Not quite, a dualist model would require that some form of material process occur for computations and would go even further in prohibiting computations from not having a physical component but would not specify which it was. This way we preserve computational universality without having to drift off into idealism and its own set of problems.

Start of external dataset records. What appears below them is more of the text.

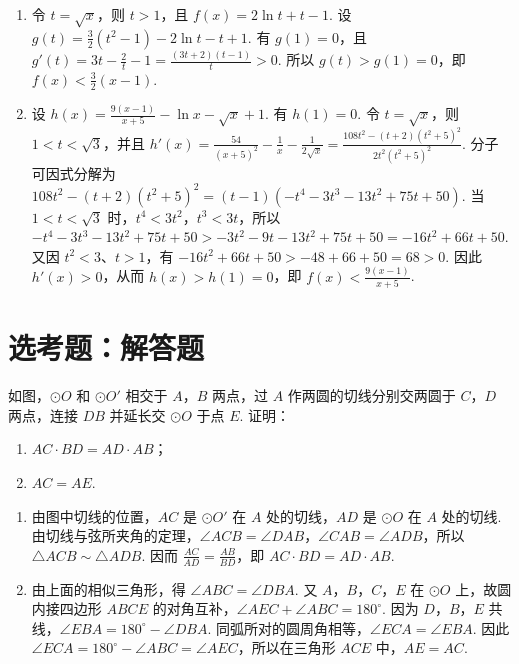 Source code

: \begin{solution}
\begin{enumerate}
\item 令 \(t=\sqrt{x}\)，则 \(t>1\)，且 \(f(x)=2\ln t+t-1\). 设
\(\displaystyle g(t)=\frac{3}{2}(t^2-1)-2\ln t-t+1\). 有 \(g(1)=0\)，且
\(\displaystyle g'(t)=3t-\frac{2}{t}-1=\frac{(3t+2)(t-1)}{t}>0\). 所以 \(g(t)>g(1)=0\)，即 \(\displaystyle f(x)<\frac{3}{2}(x-1)\).
\item 设 \(\displaystyle h(x)=\frac{9(x-1)}{x+5}-\ln x-\sqrt{x}+1\). 有 \(h(1)=0\). 令 \(t=\sqrt{x}\)，则 \(1<t<\sqrt{3}\)，并且
\(\displaystyle h'(x)=\frac{54}{(x+5)^2}-\frac{1}{x}-\frac{1}{2\sqrt{x}}=\frac{108t^2-(t+2)(t^2+5)^2}{2t^2(t^2+5)^2}\).
分子可因式分解为
\(\displaystyle108t^2-(t+2)(t^2+5)^2=(t-1)(-t^4-3t^3-13t^2+75t+50)\). 当 \(1<t<\sqrt{3}\) 时，\(t^4<3t^2\)，\(t^3<3t\)，所以
\(\displaystyle-t^4-3t^3-13t^2+75t+50>-3t^2-9t-13t^2+75t+50=-16t^2+66t+50\). 又因 \(t^2<3\)、\(t>1\)，有 \(-16t^2+66t+50>-48+66+50=68>0\). 因此 \(h'(x)>0\)，从而 \(h(x)>h(1)=0\)，即 \(\displaystyle f(x)<\frac{9(x-1)}{x+5}\).
\end{enumerate}
\end{solution}

\section{选考题：解答题}

\begin{problem}
如图，\(\odot O\) 和 \(\odot O'\) 相交于 \(A\)，\(B\) 两点，过 \(A\) 作两圆的切线分别交两圆于 \(C\)，\(D\) 两点，连接 \(DB\) 并延长交 \(\odot O\) 于点 \(E\). 证明：
\begin{enumerate}
\item \(AC \cdot BD = AD \cdot AB\)；
\item \(AC = AE\).
\end{enumerate}

\end{problem}

\begin{solution}
\begin{enumerate}
\item 由图中切线的位置，\(AC\) 是 \(\odot O'\) 在 \(A\) 处的切线，\(AD\) 是 \(\odot O\) 在 \(A\) 处的切线. 由切线与弦所夹角的定理，\(\angle ACB=\angle DAB\)，\(\angle CAB=\angle ADB\)，所以 \(\triangle ACB\sim\triangle ADB\). 因而
\(\displaystyle\frac{AC}{AD}=\frac{AB}{BD}\)，即 \(AC\cdot BD=AD\cdot AB\).
\item 由上面的相似三角形，得 \(\angle ABC=\angle DBA\). 又 \(A\)，\(B\)，\(C\)，\(E\) 在 \(\odot O\) 上，故圆内接四边形 \(ABCE\) 的对角互补，\(\angle AEC+\angle ABC=180^\circ\). 因为 \(D\)，\(B\)，\(E\) 共线，\(\angle EBA=180^\circ-\angle DBA\). 同弧所对的圆周角相等，\(\angle ECA=\angle EBA\). 因此 \(\angle ECA=180^\circ-\angle ABC=\angle AEC\)，所以在三角形 \(ACE\) 中，\(AE=AC\).
\end{enumerate}
\end{solution}

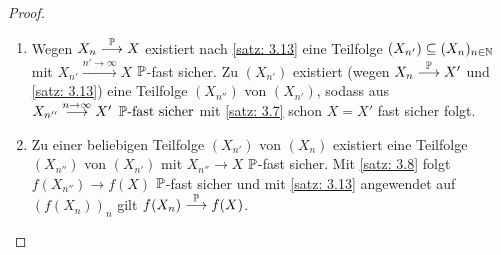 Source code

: \begin{proof}
	\begin{enumerate}[label=(zu \alph*), leftmargin=*]
		\item Wegen $X_n \probto X$ existiert nach \cref{satz: 3.13} eine Teilfolge $(X_{n'}) \subseteq(X_n)_{n \in \N}$ mit $X_{n'}
		\overset{n' \to \infty}{\longrightarrow} X$ $\P$-fast sicher.
		Zu $(X_{n'})$ existiert (wegen $X_n\probto X'$ und \cref{satz: 3.13}) eine Teilfolge $(X_{n''})$ von $(X_{n'})$, sodass aus $X_{n''}	\ntoinf  X' \enskip \P\text{-fast sicher}$ mit \cref{satz: 3.7} schon $X = X'$ fast sicher folgt.
		\item Zu einer beliebigen Teilfolge $(X_{n'})$ von $(X_n)$ existiert eine Teilfolge $(X_{n''})$ von $(X_{n'})$ mit $X_{n''} \to X$ $\P$-fast sicher.
		Mit \cref{satz: 3.8} folgt $f(X_{n''}) \to f(X)$ $\P$-fast sicher und mit \cref{satz: 3.13} angewendet auf $(f(X_n))_n$ gilt $f(X_n) \probto f(X)$.
	\end{enumerate}
\end{proof} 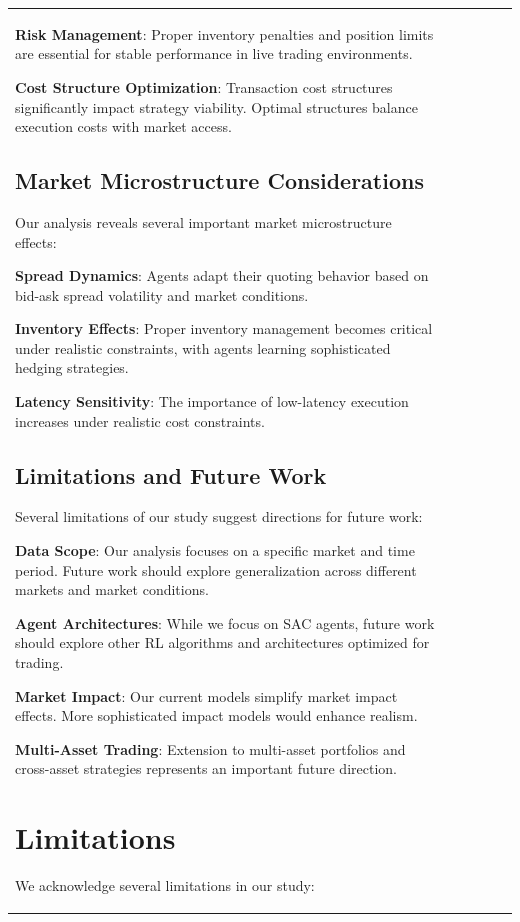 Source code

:\documentclass[11pt,a4paper]{article}
\begin{document}
\begin{table}[h]
\begin{tabular}{|l|c|c|c|c|c|}
\textbf{Risk Management}: Proper inventory penalties and position limits are essential for stable performance in live trading environments.

\textbf{Cost Structure Optimization}: Transaction cost structures significantly impact strategy viability. Optimal structures balance execution costs with market access.

\subsection{Market Microstructure Considerations}

Our analysis reveals several important market microstructure effects:

\textbf{Spread Dynamics}: Agents adapt their quoting behavior based on bid-ask spread volatility and market conditions.

\textbf{Inventory Effects}: Proper inventory management becomes critical under realistic constraints, with agents learning sophisticated hedging strategies.

\textbf{Latency Sensitivity}: The importance of low-latency execution increases under realistic cost constraints.

\subsection{Limitations and Future Work}

Several limitations of our study suggest directions for future work:

\textbf{Data Scope}: Our analysis focuses on a specific market and time period. Future work should explore generalization across different markets and market conditions.

\textbf{Agent Architectures}: While we focus on SAC agents, future work should explore other RL algorithms and architectures optimized for trading.

\textbf{Market Impact}: Our current models simplify market impact effects. More sophisticated impact models would enhance realism.

\textbf{Multi-Asset Trading}: Extension to multi-asset portfolios and cross-asset strategies represents an important future direction.
\n\n
\section{Limitations}
\label{sec:limitations}

We acknowledge several limitations in our study:


\end{tabular}
\end{table}
\end{document}
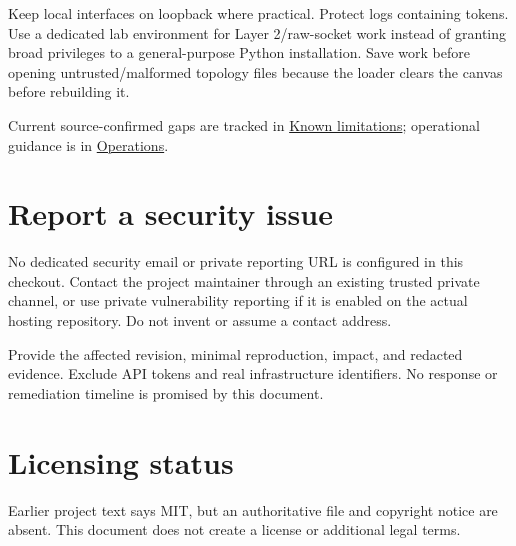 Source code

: Keep local interfaces on loopback where practical. Protect logs containing tokens. Use a dedicated lab environment for Layer 2/raw-socket work instead of granting broad privileges to a general-purpose Python installation. Save work before opening untrusted/malformed topology files because the loader clears the canvas before rebuilding it.

Current source-confirmed gaps are tracked in \hyperref[chapter-16]{Known limitations}; operational guidance is in \hyperref[chapter-11]{Operations}.

\section*{Report a security issue}
No dedicated security email or private reporting URL is configured in this checkout. Contact the project maintainer through an existing trusted private channel, or use private vulnerability reporting if it is enabled on the actual hosting repository. Do not invent or assume a contact address.

Provide the affected revision, minimal reproduction, impact, and redacted evidence. Exclude API tokens and real infrastructure identifiers. No response or remediation timeline is promised by this document.

\section*{Licensing status}
Earlier project text says MIT, but an authoritative  file and copyright notice are absent. This document does not create a license or additional legal terms.

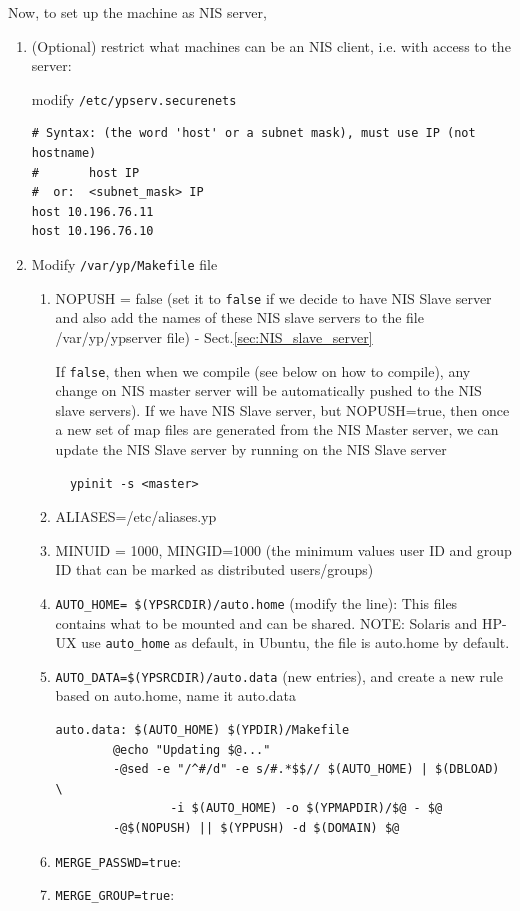 Now, to set up the machine as NIS server, 
\begin{enumerate}
   \item (Optional) restrict what machines can be an NIS client, i.e. with
   access to the server: 
   
modify \verb!/etc/ypserv.securenets!
{\tiny
\begin{verbatim}
# Syntax: (the word 'host' or a subnet mask), must use IP (not hostname) 
#       host IP
#  or:  <subnet_mask> IP
host 10.196.76.11
host 10.196.76.10
\end{verbatim}
}

   \item Modify \verb!/var/yp/Makefile! file 

\begin{enumerate}
  \item NOPUSH = false (set it to \verb!false! if we decide to have NIS Slave
  server and also add the names of these NIS slave servers to the file 
  /var/yp/ypserver file) - Sect.\ref{sec:NIS_slave_server}
  
  If \verb!false!, then when  we compile (see below on how to compile), any
  change on NIS master server will be automatically pushed to the NIS slave
  servers). If we have NIS Slave server, but NOPUSH=true, then once a new set of
  map files are generated from the NIS Master server, we can update the NIS
  Slave server by running on the NIS Slave server
  \begin{verbatim}
  ypinit -s <master>
  \end{verbatim}
  
  \item ALIASES=/etc/aliases.yp
  
  \item MINUID = 1000, MINGID=1000 (the minimum values user ID and group ID that
  can be marked as distributed users/groups)
  
  
  \item \verb!AUTO_HOME= $(YPSRCDIR)/auto.home! (modify the line): This files
  contains what to be mounted and can be shared. NOTE: Solaris and HP-UX use
  \verb!auto_home! as default, in Ubuntu, the file is auto.home by default. 
  
  \item \verb!AUTO_DATA=$(YPSRCDIR)/auto.data! (new entries), and create a new
  rule based on auto.home, name it auto.data
{\small 
\begin{verbatim}
auto.data: $(AUTO_HOME) $(YPDIR)/Makefile
        @echo "Updating $@..."
        -@sed -e "/^#/d" -e s/#.*$$// $(AUTO_HOME) | $(DBLOAD) \
                -i $(AUTO_HOME) -o $(YPMAPDIR)/$@ - $@
        -@$(NOPUSH) || $(YPPUSH) -d $(DOMAIN) $@
\end{verbatim}
}
  \item \verb!MERGE_PASSWD=true!: 
  \item \verb!MERGE_GROUP=true!:
  

\end{enumerate}
\end{enumerate}
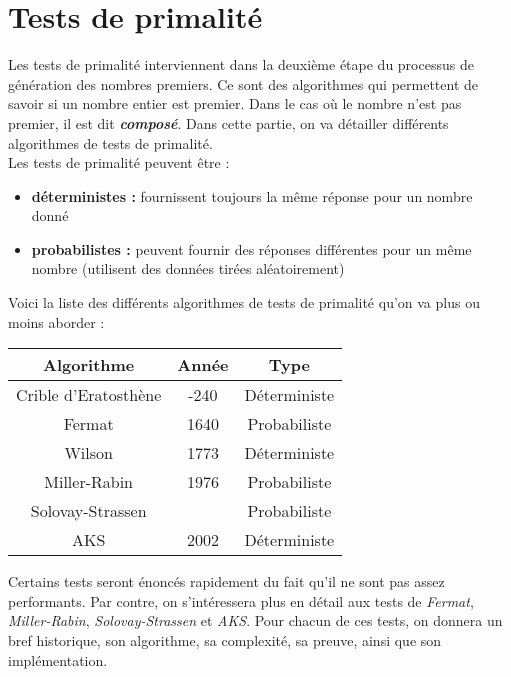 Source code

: \section{Tests de primalité}

	Les tests de primalité interviennent dans la deuxième étape du processus de génération des nombres premiers. Ce sont des algorithmes qui permettent de savoir si un nombre entier est premier. Dans le cas où le nombre n'est pas premier, il est dit \textbf{\textit{composé}}. Dans cette partie, on va détailler différents algorithmes de tests de primalité.\\
	Les tests de primalité peuvent être :
	\begin{itemize}[leftmargin=*]
		\item \textbf{déterministes :} fournissent toujours la même réponse pour un nombre donné
		\item \textbf{probabilistes :} peuvent fournir des réponses différentes pour un même nombre (utilisent des données tirées aléatoirement)
	\end{itemize}
	
	Voici la liste des différents algorithmes de tests de primalité qu'on va plus ou moins aborder :
	\begin{table}[H]\begin{center}
		\begin{tabular}{|c|c|c|}
		\hline
		Algorithme           & Année & Type       \\ \hline
		Crible d’Eratosthène & -240  & Déterministe \\ \hline
		Fermat               & 1640  & Probabiliste \\ \hline
		Wilson               & 1773  & Déterministe \\ \hline
		Miller-Rabin         & 1976  & Probabiliste \\ \hline
		Solovay-Strassen     & ~     & Probabiliste \\ \hline
		AKS                  & 2002  & Déterministe \\ \hline
		\end{tabular}
	\end{center}\end{table}
	
	Certains tests seront énoncés rapidement du fait qu'il ne sont pas assez performants. Par contre, on s'intéressera plus en détail aux tests de \textit{Fermat}, \textit{Miller-Rabin}, \textit{Solovay-Strassen} et \textit{AKS}. Pour chacun de ces tests, on donnera un bref historique, son algorithme, sa complexité, sa preuve, ainsi que son implémentation.
	
	
	
	
	
	
	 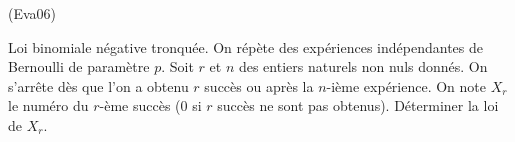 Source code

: \begin{tiny}(Eva06)\end{tiny} Loi binomiale négative tronquée.\newline
On répète des expériences indépendantes de Bernoulli de paramètre $p$. Soit $r$ et $n$ des entiers naturels non nuls donnés. On s'arrête dès que l'on a obtenu $r$ succès ou après la $n$-ième expérience. On note $X_r$ le numéro du $r$-ème succès ($0$ si $r$ succès ne sont pas obtenus). Déterminer la loi de $X_r$.

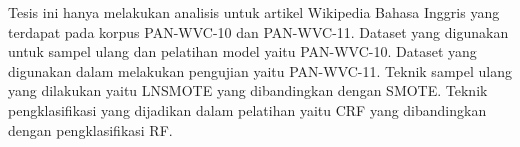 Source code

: Tesis ini hanya melakukan analisis untuk artikel Wikipedia Bahasa Inggris yang
terdapat pada korpus PAN-WVC-10 dan PAN-WVC-11.
Dataset yang digunakan untuk sampel ulang dan pelatihan model yaitu PAN-WVC-10.
Dataset yang digunakan dalam melakukan pengujian yaitu PAN-WVC-11.
Teknik sampel ulang yang dilakukan yaitu LNSMOTE yang dibandingkan dengan
SMOTE.
Teknik pengklasifikasi yang dijadikan dalam pelatihan yaitu CRF yang
dibandingkan dengan pengklasifikasi RF.
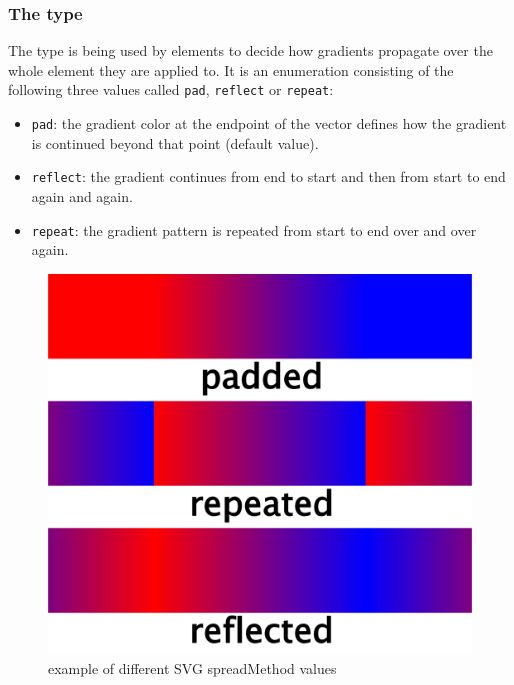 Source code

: \subsubsection{The  type}
\label{gradientspreadmethod-type}
The type  is being used by \GradientBase elements to decide how 
gradients propagate over the whole element they are applied to. It is an enumeration consisting 
of the following three values called \texttt{pad}, \texttt{reflect} or \texttt{repeat}:

\begin{itemize}
 \item {\texttt{pad}:} the gradient color at the
endpoint of the vector defines how the gradient is continued beyond that point (default value).
 \item {\texttt{reflect}:} the gradient continues from end to start and
then from start to end again and again.
 \item {\texttt{repeat}:} the gradient pattern is repeated from start to end over and over again.
\end{itemize}

\begin{figure}[!ht]
\begin{center}
\includegraphics[scale=0.18]{figures/SVG_spreadMethod.png}
\end{center}
\caption{example of different SVG spreadMethod values}
\label{SVG:spreadMethod}
\end{figure}

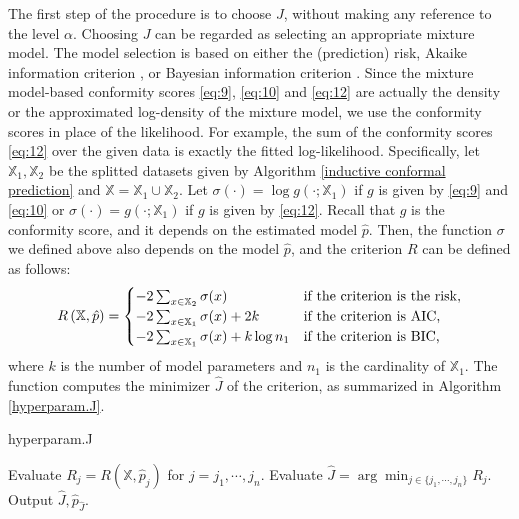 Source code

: The first step of the procedure is to choose $J$, without making any reference to the level $\alpha$. Choosing $J$ can be regarded as selecting an appropriate mixture model. The model selection is based on either the (prediction) risk, Akaike information criterion \citep{Akaike:1974}, or Bayesian information criterion \citep{Schwarz:1978}. Since the mixture model-based conformity scores \eqref{eq:9}, \eqref{eq:10} and \eqref{eq:12} are actually the density or the approximated log-density of the mixture model, we use the conformity scores in place of the likelihood. For example, the sum of the conformity scores \eqref{eq:12} over the given data is exactly the fitted log-likelihood. Specifically, let $\mathbb{X}_1,\mathbb{X}_2$ be the splitted datasets given by Algorithm \ref{inductive conformal prediction} and $\mathbb{X} = \mathbb{X}_1\cup\mathbb{X}_2$. Let $\sigma(\cdot) = \log g\left(\cdot;\mathbb{X}_1\right)$ if $g$ is given by \eqref{eq:9} and \eqref{eq:10} or $\sigma(\cdot) = g\left(\cdot;\mathbb{X}_1\right)$ if $g$ is given by \eqref{eq:12}. Recall that $g$ is the conformity score, and it depends on the estimated model $\hat{p}$. Then, the function $\sigma$ we defined above also depends on the model $\hat{p}$, and the criterion $R$ can be defined as follows:
\begin{align}\notag
R\left(\mathbb{X},\hat{p}\right) =
\begin{cases}
-2\sum_{x\in\mathbb{X}_2}\sigma(x) & \mbox{if the criterion is the risk,} \\
-2\sum_{x\in\mathbb{X}_1}\sigma(x) + 2k & \mbox{if the criterion is AIC,}\\
-2\sum_{x\in\mathbb{X}_1}\sigma(x) + k\log n_1 & \mbox{if the criterion is BIC,}
\end{cases}
\end{align}
where $k$ is the number of model parameters and $n_1$ is the cardinality of $\mathbb{X}_1$. The function  computes the minimizer $\hat{J}$ of the criterion, as summarized in Algorithm \ref{hyperparam.J}.

\begin{algorithm}[hbt!]
\caption{hyperparam.J}\label{hyperparam.J}
\begin{algorithmic}[1]
  \State Evaluate $R_j = R\left(\mathbb{X},\hat{p}_j\right)$  for $j = j_1,\cdots, j_n$.
  \State Evaluate $\hat{J} = \arg\min_{j\in \{j_1,\cdots,j_n\}}R_j$.
  \State Output $\hat{J},\hat{p}_{\hat{J}}$.
\EndProcedure
\end{algorithmic}
\end{algorithm}

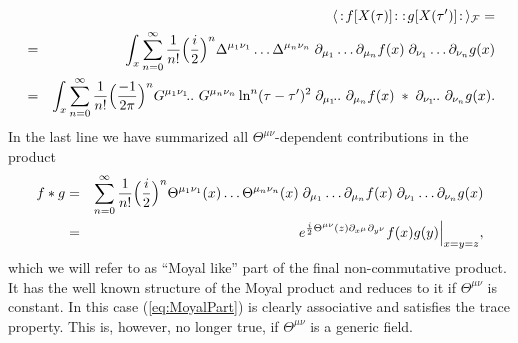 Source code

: \documentclass[a4paper,12pt]{article}
\let\bra=\langle        \let\ket=\rangle
\newcommand {\cF} {{\cal F}}
\begin{document}
\begin{eqnarray}
  \label{eq:MoyalContr}
  & &\bra\,:\!f[X(\tau)]\!: \; :\!g[X(\tau')]\!: \,\ket_{\cF} 
   = \nonumber\\
  &=&\int _x \sum _{n=0}^\infty 
             \frac 1{n!} \Bigl(\frac i2 \Bigr)^n
             \Delta^{\mu_1\nu_1} \ldots \Delta^{\mu_n\nu_n} \;
             \partial_{\mu_1} \ldots \partial_{\mu_n} f(x) \;
             \partial_{\nu_1} \ldots \partial_{\nu_n}g(x) \\
  &=&\int _x \sum _{n=0}^\infty 
             \frac 1{n!} \Bigl(\frac{-1}{2\pi}\Bigr)^n
             G^{\mu_1\nu_1}\!..~G^{\mu_n\nu_n} \ln^n(\tau - \tau')^2\;
             \partial_{\mu_1}\!..~\partial_{\mu_n} f(x) \; * \;
             \partial_{\nu_1}\!..~\partial_{\nu_n}g(x) . \nonumber
\end{eqnarray}
In the last line we have summarized all $\Theta^{\mu\nu}$-dependent 
contributions in the product
\begin{eqnarray}
  \label{eq:MoyalPart}
  f * g &=& \sum _{n=0}^\infty 
             \frac 1{n!} \Bigl(\frac i2 \Bigr)^n
             \Theta^{\mu_1\nu_1}(x) \ldots \Theta^{\mu_n\nu_n}(x) \;
             \partial_{\mu_1} \ldots \partial_{\mu_n} f(x) \;
             \partial_{\nu_1} \ldots \partial_{\nu_n}g(x) \nonumber\\
        &=& e^{\frac i2 \Theta^{\mu\nu}(z) \partial_{x^\mu}\partial_{y^\nu}} 
            f(x) g(y)\Bigr\vert_{x=y=z} ,
\end{eqnarray}
which we will refer to as ``Moyal like'' part of the final
non-commutative product. It has the well known structure of the Moyal product
and reduces to it if $\Theta^{\mu\nu}$ is constant.  
In this case (\ref{eq:MoyalPart}) is clearly associative and satisfies the 
trace property. This is, however, no longer true, if $\Theta^{\mu\nu}$ is a 
generic field.
\end{document}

True, it could be dualism (or an involuted monism) too, but I wouldn't
call a theory of mind which depends on material processes

You might if you thought that's all that was needed to make a mind, in contrast to some supernatural soul stuff. It basically boils down to whether you suppose there are some things that are real (e.g. some things happen and some don't, or some stuff exists and some doesn't) and some aren't or you suppose that everything happens and exists. In the latter case there's really no role for ur stuff whose only function is to mark some stuff as existing and the rest not.


Hi Brent,

Interesting role that you have cast the physical world into, but ironically "stuff whose only function is to mark some stuff as existing and the rest not" and "everything happens and exists" do not sleep together very well at all. The "everything happens and exists" hypothesis has a huge problem in that is has no way of sorting the "Tom sees this and not that" from the " from "Dick sees this and not that" and "Jane sees this and not that", where as the "stuff whose only function is to mark some stuff as existing and the rest not" can be coherently defined as the union of what Tom, Dick and Jane see and do not see. The idealists would have us believe that along with numbers their operations there exists some immaterial stratifying medium that sorts one level of Gedel numbering from another. I am reminded of a video I watched some time ago where a girl had three sealed jars. One contained nothing, one contained 4 6-die and the third contained 1,242,345,235,235 immaterial 6- die. ... The physical world is very much real, even if it vanishes when we look at it closely enough. But we might consider that just as it vanishes so too does the ability to distinguish one set of numbers from another. If the ability to distinguish this from that itself vanishes, how are we to claim that computations exist "independent of physics"? Seriously!?!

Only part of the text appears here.